La información, difundida por el mismo Ministerio Público, sobre el antagonismo entre dos grupos criminales, habla a las clara de la gravedad de la situación. Una de las bandas es la encabezada por Felipe Santiago Acosta Ribero, alias “Macho” y el otro grupo se hace llamar el Clan Díaz. Un enfrentamiento entre esta dos bandas había terminado precisamente con la muerte de Cristino Díaz Méndez, líder del clan Díaz y conocido sicario con múltiples órdenes de captura. Esto confirma que Canindeyú es ahora un campo de batalla entre cárteles emergentes que buscan emular el modelo de las organizaciones criminales de México y Colombia.

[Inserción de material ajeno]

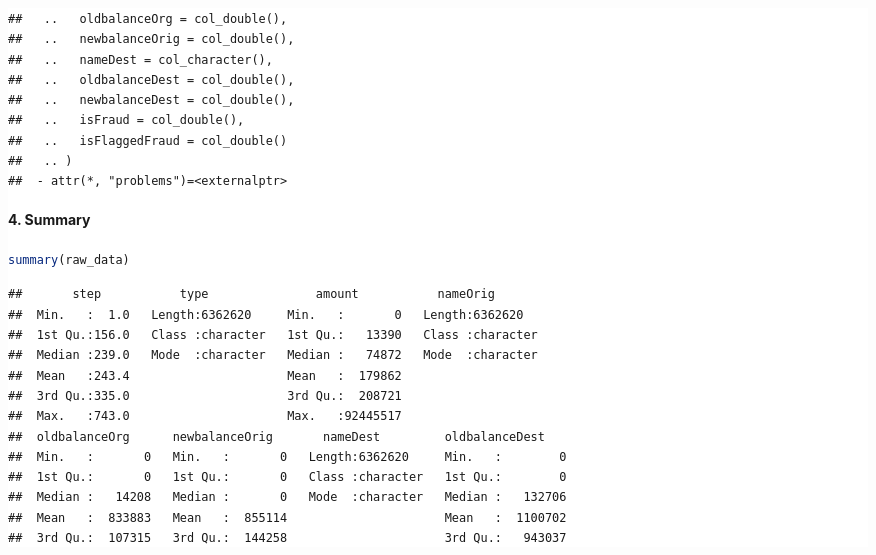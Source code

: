     ##   ..   oldbalanceOrg = col_double(),
    ##   ..   newbalanceOrig = col_double(),
    ##   ..   nameDest = col_character(),
    ##   ..   oldbalanceDest = col_double(),
    ##   ..   newbalanceDest = col_double(),
    ##   ..   isFraud = col_double(),
    ##   ..   isFlaggedFraud = col_double()
    ##   .. )
    ##  - attr(*, "problems")=<externalptr>

#### 4. Summary

``` r
summary(raw_data)
```

    ##       step           type               amount           nameOrig        
    ##  Min.   :  1.0   Length:6362620     Min.   :       0   Length:6362620    
    ##  1st Qu.:156.0   Class :character   1st Qu.:   13390   Class :character  
    ##  Median :239.0   Mode  :character   Median :   74872   Mode  :character  
    ##  Mean   :243.4                      Mean   :  179862                     
    ##  3rd Qu.:335.0                      3rd Qu.:  208721                     
    ##  Max.   :743.0                      Max.   :92445517                     
    ##  oldbalanceOrg      newbalanceOrig       nameDest         oldbalanceDest     
    ##  Min.   :       0   Min.   :       0   Length:6362620     Min.   :        0  
    ##  1st Qu.:       0   1st Qu.:       0   Class :character   1st Qu.:        0  
    ##  Median :   14208   Median :       0   Mode  :character   Median :   132706  
    ##  Mean   :  833883   Mean   :  855114                      Mean   :  1100702  
    ##  3rd Qu.:  107315   3rd Qu.:  144258                      3rd Qu.:   943037  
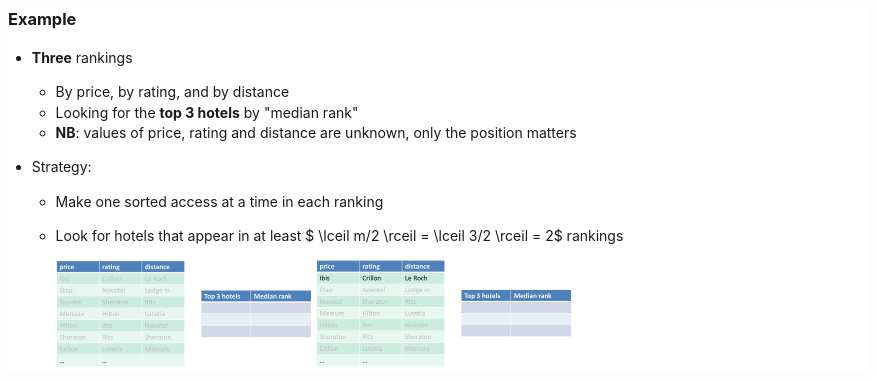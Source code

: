 

### Example

* **Three** rankings

	* By price, by rating, and by distance
	* Looking for the **top 3 hotels** by "median rank"
	* **NB**: values of price, rating and distance are unknown, only the position matters

* Strategy:

	* Make one sorted access at a time in each ranking

	* Look for hotels that appear in at least $ \lceil m/2 \rceil = \lceil 3/2 \rceil = 2$ rankings

		<img src="assets/image-20241129010151613.png" alt="image-20241129010151613" style="zoom:25%; margin-left: 0" />

		<img src="assets/image-20241129010215793-2838550.png" alt="image-20241129010215793" style="zoom:25%; margin-left: 0" />
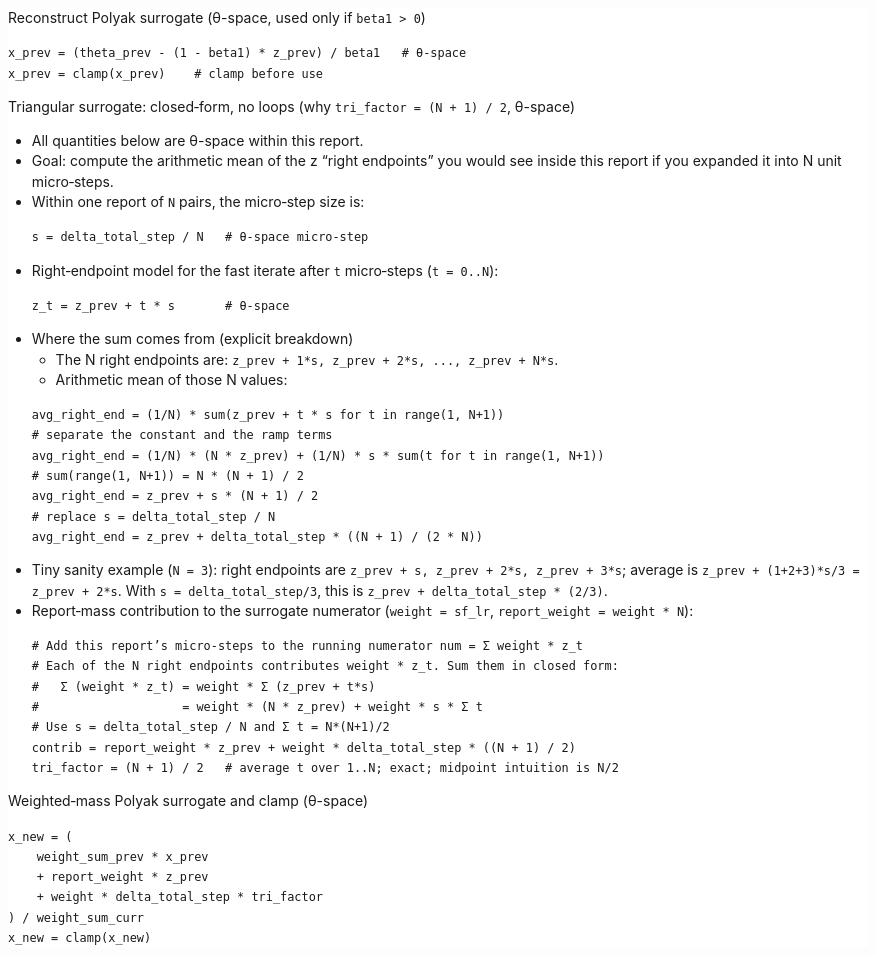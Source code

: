 Reconstruct Polyak surrogate (θ-space, used only if `beta1 > 0`)
```
x_prev = (theta_prev - (1 - beta1) * z_prev) / beta1   # θ-space
x_prev = clamp(x_prev)    # clamp before use
```

Triangular surrogate: closed‑form, no loops (why `tri_factor = (N + 1) / 2`, θ-space)
- All quantities below are θ-space within this report.
- Goal: compute the arithmetic mean of the z “right endpoints” you would see inside this report if you expanded it into N unit micro‑steps.
- Within one report of `N` pairs, the micro‑step size is:
  ```
  s = delta_total_step / N   # θ-space micro-step
  ```
- Right‑endpoint model for the fast iterate after `t` micro‑steps (`t = 0..N`):
  ```
  z_t = z_prev + t * s       # θ-space
  ```
- Where the sum comes from (explicit breakdown)
  - The N right endpoints are: `z_prev + 1*s, z_prev + 2*s, ..., z_prev + N*s`.
  - Arithmetic mean of those N values:
  ```
  avg_right_end = (1/N) * sum(z_prev + t * s for t in range(1, N+1))
  # separate the constant and the ramp terms
  avg_right_end = (1/N) * (N * z_prev) + (1/N) * s * sum(t for t in range(1, N+1))
  # sum(range(1, N+1)) = N * (N + 1) / 2
  avg_right_end = z_prev + s * (N + 1) / 2
  # replace s = delta_total_step / N
  avg_right_end = z_prev + delta_total_step * ((N + 1) / (2 * N))
  ```
- Tiny sanity example (`N = 3`): right endpoints are `z_prev + s, z_prev + 2*s, z_prev + 3*s`; average is `z_prev + (1+2+3)*s/3 = z_prev + 2*s`. With `s = delta_total_step/3`, this is `z_prev + delta_total_step * (2/3)`.
- Report‑mass contribution to the surrogate numerator (`weight = sf_lr`, `report_weight = weight * N`):
  ```
  # Add this report’s micro‑steps to the running numerator num = Σ weight * z_t
  # Each of the N right endpoints contributes weight * z_t. Sum them in closed form:
  #   Σ (weight * z_t) = weight * Σ (z_prev + t*s)
  #                    = weight * (N * z_prev) + weight * s * Σ t
  # Use s = delta_total_step / N and Σ t = N*(N+1)/2
  contrib = report_weight * z_prev + weight * delta_total_step * ((N + 1) / 2)
  tri_factor = (N + 1) / 2   # average t over 1..N; exact; midpoint intuition is N/2
  ```

Weighted‑mass Polyak surrogate and clamp (θ-space)
```
x_new = (
    weight_sum_prev * x_prev
    + report_weight * z_prev
    + weight * delta_total_step * tri_factor
) / weight_sum_curr
x_new = clamp(x_new)
```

Ante esta amenaza, el Estado paraguayo tiene el deber ineludible de actuar con firmeza y celeridad. Si bien el desplazamiento de la Fuerza de Tarea Conjunta (FTC) y del Comando de Operaciones de Defensa Interna (CODI) a esta región fue una medida acertada, evidentemente no es suficiente, dado que los principales líderes de estos grupos siguen libres y haciendo alardes de sus fiestas y accionar en las redes sociales. La lucha contra estas organizaciones requiere una acción integral que involucre al Ministerio Público, el Poder Judicial y todas las fuerzas de seguridad.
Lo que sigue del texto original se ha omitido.